* WHAT TO PRODUCE
Find the word "using" in the material below and gather every line that contains it.

* RECORDS TO USE
* * * * * * *

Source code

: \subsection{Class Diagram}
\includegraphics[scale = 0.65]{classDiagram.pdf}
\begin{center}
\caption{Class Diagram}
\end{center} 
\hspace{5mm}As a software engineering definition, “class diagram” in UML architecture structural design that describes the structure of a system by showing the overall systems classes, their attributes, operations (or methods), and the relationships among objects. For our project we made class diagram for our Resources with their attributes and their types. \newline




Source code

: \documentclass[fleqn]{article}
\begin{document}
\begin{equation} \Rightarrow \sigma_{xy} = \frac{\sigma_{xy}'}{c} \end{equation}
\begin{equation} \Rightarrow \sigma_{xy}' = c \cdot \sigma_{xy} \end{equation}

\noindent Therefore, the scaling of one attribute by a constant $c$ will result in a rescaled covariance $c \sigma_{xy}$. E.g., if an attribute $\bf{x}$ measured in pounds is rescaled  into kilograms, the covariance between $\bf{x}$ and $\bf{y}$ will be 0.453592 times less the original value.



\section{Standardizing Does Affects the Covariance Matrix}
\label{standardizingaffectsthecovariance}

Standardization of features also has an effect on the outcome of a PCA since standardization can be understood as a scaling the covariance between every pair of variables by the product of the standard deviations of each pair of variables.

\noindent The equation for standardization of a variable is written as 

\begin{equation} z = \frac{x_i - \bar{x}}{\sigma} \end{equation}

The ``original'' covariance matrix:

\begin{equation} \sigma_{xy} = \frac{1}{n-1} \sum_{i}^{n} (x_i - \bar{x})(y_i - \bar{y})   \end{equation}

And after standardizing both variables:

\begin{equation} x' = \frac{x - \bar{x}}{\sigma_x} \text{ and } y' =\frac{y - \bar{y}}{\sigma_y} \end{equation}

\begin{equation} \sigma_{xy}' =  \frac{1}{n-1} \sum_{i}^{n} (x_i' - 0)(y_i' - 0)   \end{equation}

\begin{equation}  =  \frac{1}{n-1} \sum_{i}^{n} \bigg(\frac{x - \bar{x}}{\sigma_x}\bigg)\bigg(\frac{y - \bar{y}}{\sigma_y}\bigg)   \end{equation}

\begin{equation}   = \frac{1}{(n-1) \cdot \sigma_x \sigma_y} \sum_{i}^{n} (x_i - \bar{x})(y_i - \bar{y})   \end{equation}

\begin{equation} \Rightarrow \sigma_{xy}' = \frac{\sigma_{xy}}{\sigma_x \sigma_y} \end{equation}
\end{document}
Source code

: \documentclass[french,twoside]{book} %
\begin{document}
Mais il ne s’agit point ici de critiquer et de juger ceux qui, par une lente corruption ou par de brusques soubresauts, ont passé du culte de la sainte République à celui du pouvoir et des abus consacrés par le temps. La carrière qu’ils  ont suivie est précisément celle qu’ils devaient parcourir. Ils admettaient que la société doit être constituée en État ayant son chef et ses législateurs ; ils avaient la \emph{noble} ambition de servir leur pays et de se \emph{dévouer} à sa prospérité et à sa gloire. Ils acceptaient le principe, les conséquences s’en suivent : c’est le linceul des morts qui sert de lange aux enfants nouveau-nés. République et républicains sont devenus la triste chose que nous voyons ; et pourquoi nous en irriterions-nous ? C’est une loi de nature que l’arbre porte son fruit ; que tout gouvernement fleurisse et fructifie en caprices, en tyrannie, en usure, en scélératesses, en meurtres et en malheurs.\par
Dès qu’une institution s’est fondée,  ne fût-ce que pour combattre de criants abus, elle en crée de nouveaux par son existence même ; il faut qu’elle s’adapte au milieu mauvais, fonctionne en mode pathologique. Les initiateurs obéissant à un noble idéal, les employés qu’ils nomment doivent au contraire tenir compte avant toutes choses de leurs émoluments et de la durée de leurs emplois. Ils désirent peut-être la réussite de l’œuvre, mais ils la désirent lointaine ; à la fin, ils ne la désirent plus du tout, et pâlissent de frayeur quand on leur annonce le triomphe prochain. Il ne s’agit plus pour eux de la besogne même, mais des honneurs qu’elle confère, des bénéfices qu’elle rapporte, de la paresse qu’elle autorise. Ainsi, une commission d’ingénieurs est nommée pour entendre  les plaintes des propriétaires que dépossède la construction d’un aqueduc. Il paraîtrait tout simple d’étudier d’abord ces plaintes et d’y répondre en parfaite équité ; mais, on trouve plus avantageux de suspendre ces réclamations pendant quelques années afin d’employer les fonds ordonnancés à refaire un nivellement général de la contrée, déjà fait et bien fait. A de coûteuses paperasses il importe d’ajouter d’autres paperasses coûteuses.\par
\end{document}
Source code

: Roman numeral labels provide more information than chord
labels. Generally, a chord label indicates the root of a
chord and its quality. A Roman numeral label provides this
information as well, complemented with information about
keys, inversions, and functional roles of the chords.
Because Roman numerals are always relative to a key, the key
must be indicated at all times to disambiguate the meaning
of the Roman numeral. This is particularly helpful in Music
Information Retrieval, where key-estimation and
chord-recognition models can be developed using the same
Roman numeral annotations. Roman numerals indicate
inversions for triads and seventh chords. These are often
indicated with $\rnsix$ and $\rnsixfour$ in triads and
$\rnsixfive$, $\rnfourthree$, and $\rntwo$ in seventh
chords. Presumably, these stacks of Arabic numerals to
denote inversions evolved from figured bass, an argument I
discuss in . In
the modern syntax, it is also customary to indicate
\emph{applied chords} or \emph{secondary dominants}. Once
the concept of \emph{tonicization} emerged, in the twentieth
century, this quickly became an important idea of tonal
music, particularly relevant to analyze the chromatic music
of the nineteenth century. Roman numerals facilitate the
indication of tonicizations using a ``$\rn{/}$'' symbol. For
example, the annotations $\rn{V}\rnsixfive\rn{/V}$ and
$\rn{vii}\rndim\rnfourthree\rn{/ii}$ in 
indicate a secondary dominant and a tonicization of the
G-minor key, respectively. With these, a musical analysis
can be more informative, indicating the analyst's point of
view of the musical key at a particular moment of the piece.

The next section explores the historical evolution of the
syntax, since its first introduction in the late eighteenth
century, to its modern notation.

* * * * * * *

* OUTPUT BELOW
chord-recognition models can be developed using the same
indication of tonicizations using a ``$\rn{/}$'' symbol. For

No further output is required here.